» **What is being asked**
Copy each of the following entries back without change.

» **Provided entries**
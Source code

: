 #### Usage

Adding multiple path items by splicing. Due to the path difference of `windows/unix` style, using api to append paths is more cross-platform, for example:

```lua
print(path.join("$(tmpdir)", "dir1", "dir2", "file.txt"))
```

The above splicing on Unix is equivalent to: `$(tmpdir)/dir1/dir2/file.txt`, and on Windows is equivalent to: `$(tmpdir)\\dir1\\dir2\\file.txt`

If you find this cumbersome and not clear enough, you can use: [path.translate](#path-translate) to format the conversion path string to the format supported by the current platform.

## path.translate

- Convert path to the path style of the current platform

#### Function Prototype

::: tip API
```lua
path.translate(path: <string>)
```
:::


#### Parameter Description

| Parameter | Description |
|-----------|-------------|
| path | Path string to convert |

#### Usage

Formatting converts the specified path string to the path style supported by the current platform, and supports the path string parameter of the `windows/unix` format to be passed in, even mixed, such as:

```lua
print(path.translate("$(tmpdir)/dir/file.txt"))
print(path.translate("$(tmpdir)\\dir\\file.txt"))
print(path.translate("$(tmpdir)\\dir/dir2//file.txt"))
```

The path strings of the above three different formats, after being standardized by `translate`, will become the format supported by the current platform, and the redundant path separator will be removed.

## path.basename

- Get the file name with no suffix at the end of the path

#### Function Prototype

» **Exercise answer**
Source code

: #### Usage

Adding multiple path items by splicing. Due to the path difference of `windows/unix` style, using api to append paths is more cross-platform, for example:

```lua
print(path.join("$(tmpdir)", "dir1", "dir2", "file.txt"))
```

The above splicing on Unix is equivalent to: `$(tmpdir)/dir1/dir2/file.txt`, and on Windows is equivalent to: `$(tmpdir)\\dir1\\dir2\\file.txt`

If you find this cumbersome and not clear enough, you can use: [path.translate](#path-translate) to format the conversion path string to the format supported by the current platform.

## path.translate

- Convert path to the path style of the current platform

#### Function Prototype

::: tip API
```lua
path.translate(path: <string>)
```
:::


#### Parameter Description

| Parameter | Description |
|-----------|-------------|
| path | Path string to convert |

#### Usage

Formatting converts the specified path string to the path style supported by the current platform, and supports the path string parameter of the `windows/unix` format to be passed in, even mixed, such as:

```lua
print(path.translate("$(tmpdir)/dir/file.txt"))
print(path.translate("$(tmpdir)\\dir\\file.txt"))
print(path.translate("$(tmpdir)\\dir/dir2//file.txt"))
```

The path strings of the above three different formats, after being standardized by `translate`, will become the format supported by the current platform, and the redundant path separator will be removed.

## path.basename

- Get the file name with no suffix at the end of the path

#### Function Prototype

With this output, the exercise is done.